Choosing the right tires for your sport bike is crucial to ensure optimal performance and safety. One of the first factors to consider is tire size. The tire code, such as 190/50 ZR 17 M/C (73 W), may seem complicated, but it’s actually quite simple to understand. The first number represents the width of the tire in millimeters. In this case, it’s 190mm.
The second number, known as the aspect ratio, indicates the percentage of the width that represents the tire’s height. So, for a 50% aspect ratio, the tire’s height would be 50% of 190mm, which is 95mm.
The Tire Code
190: This is the tire’s width in millimeters, measuring from one sidewall to the other when the tire is mounted on a designated rim.
50: This represents the aspect ratio, which is the percentage of the tire’s width that makes up its height. In this case, 50% of 190 mm equals the tire’s height.
ZR: Indicates the speed rating of the tire, with “Z” often being used for high-performance tires.
17: Refers to the diameter of the wheel rim the tire is designed to fit, typically measured in inches.
M/C (73 W): The “M/C” stands for motorcycle, and the numbers in parentheses indicate the load index (73 in this case) and the speed rating (W).
600cc & 1000cc Sport Bike Tire Guidelines
There are some general guidelines you can follow. For a 600cc bike, a tire with a height of 180-190mm and a width of 5.5 inches is typically a good choice. On the other hand, for a 1000cc bike, a tire with a height of 190-200mm and a width of 6 inches is recommended.

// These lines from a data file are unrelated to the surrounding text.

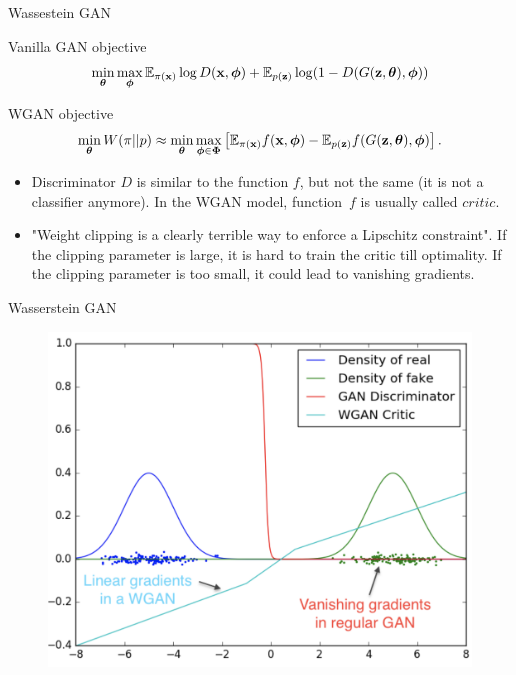 \begin{frame}{Wassestein GAN}
	\begin{block}{Vanilla GAN objective}
		\vspace{-0.2cm}
		\[
			\min_{\boldsymbol{\theta}} \max_{\boldsymbol{\phi}} \mathbb{E}_{\pi(\mathbf{x})} \log D(\mathbf{x}, \boldsymbol{\phi}) + \mathbb{E}_{p(\mathbf{z})} \log (1 - D(G(\mathbf{z}, \boldsymbol{\theta}), \boldsymbol{\phi}))
		\]
		\vspace{-0.2cm}
	\end{block}
	\begin{block}{WGAN objective}
		\vspace{-0.6cm}
		\[
		\min_{\boldsymbol{\theta}} W(\pi || p) \approx \min_{\boldsymbol{\theta}} \max_{\boldsymbol{\phi} \in \boldsymbol{\Phi}} \left[ \mathbb{E}_{\pi(\mathbf{x})} f(\mathbf{x}, \boldsymbol{\phi})  - \mathbb{E}_{p(\mathbf{z})} f(G(\mathbf{z}, \boldsymbol{\theta}), \boldsymbol{\phi} )\right].
		\]
	\end{block}
	\begin{itemize}
		\item Discriminator $D$ is similar to the function $f$, but not the same (it is not a classifier anymore). In the WGAN model, function~$f$ is usually called $\textit{critic}$.
		\item "Weight clipping is a clearly terrible way to enforce a Lipschitz constraint". If the clipping parameter is large, it is hard to train the critic till optimality. If the clipping parameter is too small, it could lead to vanishing gradients.
	\end{itemize}

\end{frame}
\begin{frame}{Wasserstein GAN}
	\begin{figure}
		\centering
		\includegraphics[width=0.8\linewidth]{figs/wgan_toy}
	\end{figure}

\end{frame}
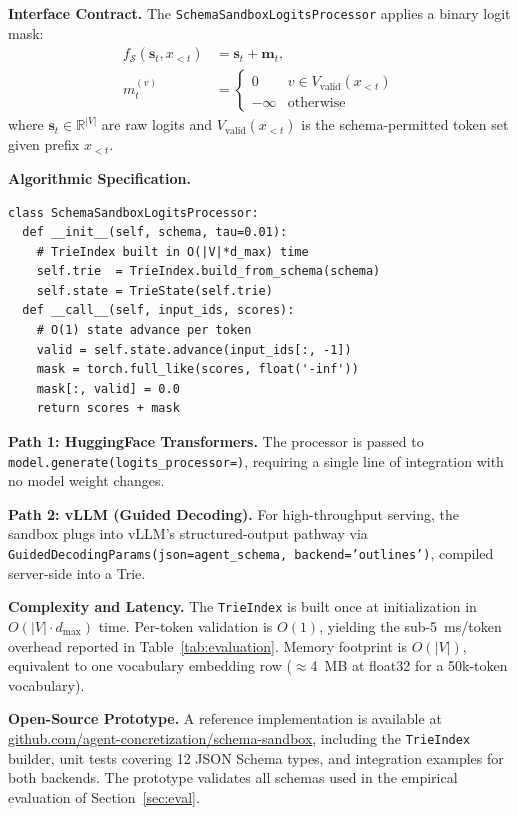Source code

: \documentclass[10pt,journal,compsoc]{IEEEtran}
\begin{document}
\textbf{Interface Contract.} The \texttt{SchemaSandboxLogitsProcessor} applies a binary logit mask:
\begin{equation}
\begin{split}
  f_\mathcal{S}(\mathbf{s}_t, x_{<t}) &= \mathbf{s}_t + \mathbf{m}_t, \\
  m_t^{(v)} &= \begin{cases} 0 & v \in V_{\text{valid}}(x_{<t}) \\ -\infty & \text{otherwise} \end{cases}
\end{split}
\label{eq:logit_mask}
\end{equation}
where $\mathbf{s}_t \in \mathbb{R}^{|V|}$ are raw logits and $V_{\text{valid}}(x_{<t})$ is the schema-permitted token set given prefix $x_{<t}$.

\textbf{Algorithmic Specification.}\par\smallskip
\noindent
{\footnotesize
\begin{verbatim}
class SchemaSandboxLogitsProcessor:
  def __init__(self, schema, tau=0.01):
    # TrieIndex built in O(|V|*d_max) time
    self.trie  = TrieIndex.build_from_schema(schema)
    self.state = TrieState(self.trie)
  def __call__(self, input_ids, scores):
    # O(1) state advance per token
    valid = self.state.advance(input_ids[:, -1])
    mask = torch.full_like(scores, float('-inf'))
    mask[:, valid] = 0.0
    return scores + mask
\end{verbatim}
\par}

\textbf{Path 1: HuggingFace Transformers.} The processor is passed to \texttt{model.generate(\allowbreak logits\_processor=\allowbreak [processor])}, requiring a single line of integration with no model weight changes.

\textbf{Path 2: vLLM (Guided Decoding).} For high-throughput serving, the sandbox plugs into vLLM's structured-output pathway via \texttt{GuidedDecodingParams(\allowbreak json=agent\_schema, \allowbreak backend='outlines')}, compiled server-side into a Trie.

\textbf{Complexity and Latency.} The \texttt{TrieIndex} is built once at initialization in $O(|V| \cdot d_{\max})$ time. Per-token validation is $O(1)$, yielding the sub-5~ms/token overhead reported in Table~\ref{tab:evaluation}. Memory footprint is $O(|V|)$, equivalent to one vocabulary embedding row ($\approx$4~MB at float32 for a 50k-token vocabulary).

\textbf{Open-Source Prototype.} A reference implementation is available at \url{github.com/agent-concretization/schema-sandbox}, including the \texttt{TrieIndex} builder, unit tests covering 12 JSON Schema types, and integration examples for both backends. The prototype validates all schemas used in the empirical evaluation of Section~\ref{sec:eval}.
\end{document}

Another important factor to consider is the shape of the tire. A round shape provides smoother leaning and stability, while a sharper shape allows for quicker leaning and better cornering. The shape of the tire depends on your riding style and preferences.
About tire compounds, there are different options available. Dual compound and triple compound tires are made using different rubber compounds in specific sections of the tire. For example, the center might be harder for longevity, while the edges are softer for better grip during cornering.
It’s also essential to consider whether you’ll be using the tires for street or track use. Street tires are designed for everyday riding, providing a balance between performance and longevity. Track tires, on the other hand, are specifically designed for high-performance riding on the racetrack, offering maximum grip and responsiveness.